> _INSTRUCTIONS TO FOLLOW_
Pull every line containing "particular" from the data.

> _RECORD SET_

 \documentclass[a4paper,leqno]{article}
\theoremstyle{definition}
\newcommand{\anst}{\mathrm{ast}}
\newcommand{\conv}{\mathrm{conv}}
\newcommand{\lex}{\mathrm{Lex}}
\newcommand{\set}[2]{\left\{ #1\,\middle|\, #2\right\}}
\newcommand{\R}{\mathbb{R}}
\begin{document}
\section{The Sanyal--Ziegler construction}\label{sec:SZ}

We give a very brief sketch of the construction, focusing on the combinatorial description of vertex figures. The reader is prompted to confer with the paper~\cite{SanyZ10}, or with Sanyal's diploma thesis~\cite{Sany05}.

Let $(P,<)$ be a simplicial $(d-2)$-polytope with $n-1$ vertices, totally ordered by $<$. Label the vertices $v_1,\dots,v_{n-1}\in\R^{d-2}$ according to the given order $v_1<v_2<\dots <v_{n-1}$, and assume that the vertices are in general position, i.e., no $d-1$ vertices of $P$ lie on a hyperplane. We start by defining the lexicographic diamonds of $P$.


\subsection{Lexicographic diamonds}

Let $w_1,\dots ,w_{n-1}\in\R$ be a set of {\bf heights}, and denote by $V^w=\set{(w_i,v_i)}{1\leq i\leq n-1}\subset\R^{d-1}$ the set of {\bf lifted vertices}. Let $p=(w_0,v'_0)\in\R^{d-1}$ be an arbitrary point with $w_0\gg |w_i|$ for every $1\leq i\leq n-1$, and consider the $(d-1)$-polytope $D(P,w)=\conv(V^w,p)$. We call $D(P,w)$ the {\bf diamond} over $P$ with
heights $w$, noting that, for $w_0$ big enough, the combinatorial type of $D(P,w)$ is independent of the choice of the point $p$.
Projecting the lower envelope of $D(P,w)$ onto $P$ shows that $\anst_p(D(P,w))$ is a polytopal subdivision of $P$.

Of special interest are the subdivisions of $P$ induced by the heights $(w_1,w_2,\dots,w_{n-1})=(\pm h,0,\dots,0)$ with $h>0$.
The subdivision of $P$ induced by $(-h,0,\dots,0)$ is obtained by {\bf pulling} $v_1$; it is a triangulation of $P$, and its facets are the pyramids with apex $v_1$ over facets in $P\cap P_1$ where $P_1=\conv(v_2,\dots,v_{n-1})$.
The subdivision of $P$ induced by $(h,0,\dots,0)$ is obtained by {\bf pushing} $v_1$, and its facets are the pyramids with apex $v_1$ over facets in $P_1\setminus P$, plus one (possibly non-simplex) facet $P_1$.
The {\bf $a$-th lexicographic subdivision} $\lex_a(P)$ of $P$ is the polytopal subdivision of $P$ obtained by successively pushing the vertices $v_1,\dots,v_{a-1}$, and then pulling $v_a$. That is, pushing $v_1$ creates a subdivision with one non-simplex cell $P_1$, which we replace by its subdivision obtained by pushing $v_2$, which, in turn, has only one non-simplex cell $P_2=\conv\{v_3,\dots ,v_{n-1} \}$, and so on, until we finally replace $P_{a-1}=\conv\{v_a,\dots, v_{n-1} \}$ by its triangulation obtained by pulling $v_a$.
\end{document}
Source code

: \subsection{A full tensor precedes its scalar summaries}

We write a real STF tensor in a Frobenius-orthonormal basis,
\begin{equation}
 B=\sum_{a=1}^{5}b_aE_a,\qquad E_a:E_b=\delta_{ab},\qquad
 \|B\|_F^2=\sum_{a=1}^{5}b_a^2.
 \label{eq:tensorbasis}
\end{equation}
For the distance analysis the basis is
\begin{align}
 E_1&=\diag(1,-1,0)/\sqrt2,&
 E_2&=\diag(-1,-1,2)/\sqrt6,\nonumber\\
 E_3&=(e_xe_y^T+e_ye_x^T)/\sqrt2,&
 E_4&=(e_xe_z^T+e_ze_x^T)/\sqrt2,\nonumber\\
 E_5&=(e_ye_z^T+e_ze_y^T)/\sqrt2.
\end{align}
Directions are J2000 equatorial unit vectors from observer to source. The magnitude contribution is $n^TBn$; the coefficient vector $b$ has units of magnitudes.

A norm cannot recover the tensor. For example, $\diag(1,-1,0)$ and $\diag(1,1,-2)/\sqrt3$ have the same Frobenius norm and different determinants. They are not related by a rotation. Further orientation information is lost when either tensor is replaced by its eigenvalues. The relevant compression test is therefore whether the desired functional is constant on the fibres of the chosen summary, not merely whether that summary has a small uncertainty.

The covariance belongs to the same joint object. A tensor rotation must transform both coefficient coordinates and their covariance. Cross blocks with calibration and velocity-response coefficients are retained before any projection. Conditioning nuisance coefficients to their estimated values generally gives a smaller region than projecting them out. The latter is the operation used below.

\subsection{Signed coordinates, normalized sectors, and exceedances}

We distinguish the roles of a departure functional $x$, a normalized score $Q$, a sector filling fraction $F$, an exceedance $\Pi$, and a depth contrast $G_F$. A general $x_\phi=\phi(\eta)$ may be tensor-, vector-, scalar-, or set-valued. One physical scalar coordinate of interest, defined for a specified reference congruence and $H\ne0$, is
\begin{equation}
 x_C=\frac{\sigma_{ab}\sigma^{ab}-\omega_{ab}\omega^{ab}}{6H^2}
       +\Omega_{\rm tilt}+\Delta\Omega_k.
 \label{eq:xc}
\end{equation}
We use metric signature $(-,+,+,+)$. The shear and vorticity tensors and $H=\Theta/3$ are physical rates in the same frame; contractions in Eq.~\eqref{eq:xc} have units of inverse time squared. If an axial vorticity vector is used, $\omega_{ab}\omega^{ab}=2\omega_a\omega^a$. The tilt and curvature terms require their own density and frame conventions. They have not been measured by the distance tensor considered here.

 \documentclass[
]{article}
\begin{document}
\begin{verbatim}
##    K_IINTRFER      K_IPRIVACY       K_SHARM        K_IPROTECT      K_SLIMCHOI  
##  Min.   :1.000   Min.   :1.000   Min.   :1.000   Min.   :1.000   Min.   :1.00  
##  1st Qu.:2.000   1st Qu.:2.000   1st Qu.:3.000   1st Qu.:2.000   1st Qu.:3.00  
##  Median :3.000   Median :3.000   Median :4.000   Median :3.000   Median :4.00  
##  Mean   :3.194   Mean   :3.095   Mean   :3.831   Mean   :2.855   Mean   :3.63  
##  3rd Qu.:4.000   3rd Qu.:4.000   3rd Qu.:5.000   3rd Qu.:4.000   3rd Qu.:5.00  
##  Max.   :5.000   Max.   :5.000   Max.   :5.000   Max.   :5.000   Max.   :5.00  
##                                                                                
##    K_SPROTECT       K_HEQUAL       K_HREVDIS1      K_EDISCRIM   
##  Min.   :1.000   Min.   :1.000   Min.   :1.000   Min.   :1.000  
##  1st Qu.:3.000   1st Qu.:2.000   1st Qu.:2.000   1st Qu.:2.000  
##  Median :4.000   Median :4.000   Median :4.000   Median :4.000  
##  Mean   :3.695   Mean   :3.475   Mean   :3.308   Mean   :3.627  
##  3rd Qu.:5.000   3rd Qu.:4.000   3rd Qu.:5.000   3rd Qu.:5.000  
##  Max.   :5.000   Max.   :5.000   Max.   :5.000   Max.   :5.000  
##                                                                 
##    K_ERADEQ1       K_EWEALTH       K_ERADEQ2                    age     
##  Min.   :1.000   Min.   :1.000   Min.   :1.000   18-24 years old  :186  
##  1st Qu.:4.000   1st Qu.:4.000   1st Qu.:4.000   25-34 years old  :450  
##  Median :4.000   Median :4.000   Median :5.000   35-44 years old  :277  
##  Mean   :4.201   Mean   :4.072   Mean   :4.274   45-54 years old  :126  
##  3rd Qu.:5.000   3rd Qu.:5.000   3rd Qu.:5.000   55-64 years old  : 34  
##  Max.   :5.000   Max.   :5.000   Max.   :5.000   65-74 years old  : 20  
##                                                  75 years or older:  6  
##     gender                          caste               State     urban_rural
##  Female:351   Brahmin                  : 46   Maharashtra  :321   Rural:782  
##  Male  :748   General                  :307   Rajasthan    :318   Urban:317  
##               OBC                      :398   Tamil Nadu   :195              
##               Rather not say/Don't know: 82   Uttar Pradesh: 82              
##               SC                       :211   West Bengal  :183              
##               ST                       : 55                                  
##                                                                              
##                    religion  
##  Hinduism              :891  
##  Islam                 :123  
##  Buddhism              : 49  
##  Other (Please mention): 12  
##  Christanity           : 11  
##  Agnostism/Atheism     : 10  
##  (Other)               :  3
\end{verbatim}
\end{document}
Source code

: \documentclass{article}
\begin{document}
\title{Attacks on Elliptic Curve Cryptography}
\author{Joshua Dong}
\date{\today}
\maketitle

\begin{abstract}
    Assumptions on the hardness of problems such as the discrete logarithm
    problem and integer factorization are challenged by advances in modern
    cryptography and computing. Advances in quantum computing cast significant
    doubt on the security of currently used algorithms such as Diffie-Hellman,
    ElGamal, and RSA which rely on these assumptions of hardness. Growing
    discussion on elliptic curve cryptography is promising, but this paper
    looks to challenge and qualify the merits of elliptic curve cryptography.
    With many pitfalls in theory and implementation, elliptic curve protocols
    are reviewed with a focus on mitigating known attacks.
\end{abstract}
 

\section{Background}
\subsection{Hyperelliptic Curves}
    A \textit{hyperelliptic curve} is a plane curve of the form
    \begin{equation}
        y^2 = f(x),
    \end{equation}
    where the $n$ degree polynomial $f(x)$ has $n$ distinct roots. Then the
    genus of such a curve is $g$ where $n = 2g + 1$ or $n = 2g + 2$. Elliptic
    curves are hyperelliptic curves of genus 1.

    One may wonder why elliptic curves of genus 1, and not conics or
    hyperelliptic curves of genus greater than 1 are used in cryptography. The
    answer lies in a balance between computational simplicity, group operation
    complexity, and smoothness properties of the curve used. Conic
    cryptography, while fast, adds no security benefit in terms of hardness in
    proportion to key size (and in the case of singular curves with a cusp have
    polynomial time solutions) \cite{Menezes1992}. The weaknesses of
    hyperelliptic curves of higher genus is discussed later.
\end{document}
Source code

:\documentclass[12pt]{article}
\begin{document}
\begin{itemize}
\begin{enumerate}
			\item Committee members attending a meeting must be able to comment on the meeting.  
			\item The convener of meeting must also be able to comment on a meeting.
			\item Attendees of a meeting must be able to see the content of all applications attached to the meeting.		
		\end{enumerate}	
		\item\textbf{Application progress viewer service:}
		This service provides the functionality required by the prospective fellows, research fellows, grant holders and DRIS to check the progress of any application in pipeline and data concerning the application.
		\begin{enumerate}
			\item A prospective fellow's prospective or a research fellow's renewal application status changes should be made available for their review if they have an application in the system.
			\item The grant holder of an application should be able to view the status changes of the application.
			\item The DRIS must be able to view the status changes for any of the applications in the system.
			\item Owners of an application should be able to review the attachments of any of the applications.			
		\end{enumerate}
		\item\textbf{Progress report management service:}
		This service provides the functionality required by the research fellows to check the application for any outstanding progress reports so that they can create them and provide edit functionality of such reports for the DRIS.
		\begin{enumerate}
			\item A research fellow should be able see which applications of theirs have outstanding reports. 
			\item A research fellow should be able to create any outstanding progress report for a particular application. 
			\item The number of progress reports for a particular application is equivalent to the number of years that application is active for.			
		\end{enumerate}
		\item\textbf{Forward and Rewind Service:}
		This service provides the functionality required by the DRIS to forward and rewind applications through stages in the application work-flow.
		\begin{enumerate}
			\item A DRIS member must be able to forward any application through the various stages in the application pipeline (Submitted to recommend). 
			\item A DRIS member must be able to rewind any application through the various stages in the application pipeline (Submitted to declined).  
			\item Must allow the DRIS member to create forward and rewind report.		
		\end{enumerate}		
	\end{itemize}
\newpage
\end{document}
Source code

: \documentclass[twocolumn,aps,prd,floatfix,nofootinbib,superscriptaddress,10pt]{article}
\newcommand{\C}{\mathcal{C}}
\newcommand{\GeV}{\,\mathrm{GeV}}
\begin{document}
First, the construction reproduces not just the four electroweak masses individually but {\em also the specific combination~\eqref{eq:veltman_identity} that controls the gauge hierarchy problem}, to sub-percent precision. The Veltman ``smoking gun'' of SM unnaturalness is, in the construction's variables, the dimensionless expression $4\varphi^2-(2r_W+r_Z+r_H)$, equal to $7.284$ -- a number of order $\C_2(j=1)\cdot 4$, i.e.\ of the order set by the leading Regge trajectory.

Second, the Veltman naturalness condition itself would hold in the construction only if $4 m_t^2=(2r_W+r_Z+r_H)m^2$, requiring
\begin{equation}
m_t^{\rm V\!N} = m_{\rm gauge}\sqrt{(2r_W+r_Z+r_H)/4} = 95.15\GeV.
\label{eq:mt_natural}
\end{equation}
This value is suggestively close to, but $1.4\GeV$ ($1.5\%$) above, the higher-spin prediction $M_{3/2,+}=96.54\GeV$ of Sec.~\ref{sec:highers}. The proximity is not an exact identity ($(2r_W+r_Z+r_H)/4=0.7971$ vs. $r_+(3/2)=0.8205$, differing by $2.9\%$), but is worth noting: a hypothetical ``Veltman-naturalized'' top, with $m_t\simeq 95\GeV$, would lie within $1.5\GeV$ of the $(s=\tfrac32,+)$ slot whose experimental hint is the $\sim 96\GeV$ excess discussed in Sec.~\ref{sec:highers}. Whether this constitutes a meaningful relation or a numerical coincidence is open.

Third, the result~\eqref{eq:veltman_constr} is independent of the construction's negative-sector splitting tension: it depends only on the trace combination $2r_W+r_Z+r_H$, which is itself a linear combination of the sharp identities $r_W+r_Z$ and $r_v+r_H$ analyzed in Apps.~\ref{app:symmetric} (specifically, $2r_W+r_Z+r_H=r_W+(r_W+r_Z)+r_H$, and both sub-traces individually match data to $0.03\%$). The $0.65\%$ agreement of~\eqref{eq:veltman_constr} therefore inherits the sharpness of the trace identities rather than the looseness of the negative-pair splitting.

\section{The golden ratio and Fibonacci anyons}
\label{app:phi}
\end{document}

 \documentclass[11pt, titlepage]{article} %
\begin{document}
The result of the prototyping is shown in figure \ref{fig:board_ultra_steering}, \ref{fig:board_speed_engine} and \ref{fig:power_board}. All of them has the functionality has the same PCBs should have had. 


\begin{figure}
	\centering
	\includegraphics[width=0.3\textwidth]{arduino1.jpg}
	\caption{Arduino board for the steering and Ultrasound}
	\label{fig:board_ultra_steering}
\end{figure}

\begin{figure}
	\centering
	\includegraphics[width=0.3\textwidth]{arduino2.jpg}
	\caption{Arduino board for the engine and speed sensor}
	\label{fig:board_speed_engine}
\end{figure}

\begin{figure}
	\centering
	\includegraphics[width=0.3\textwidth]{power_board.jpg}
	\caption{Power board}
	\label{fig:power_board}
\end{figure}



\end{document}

> _TASK SOLUTION_
			\item A research fellow should be able to create any outstanding progress report for a particular application. 
			\item The number of progress reports for a particular application is equivalent to the number of years that application is active for.			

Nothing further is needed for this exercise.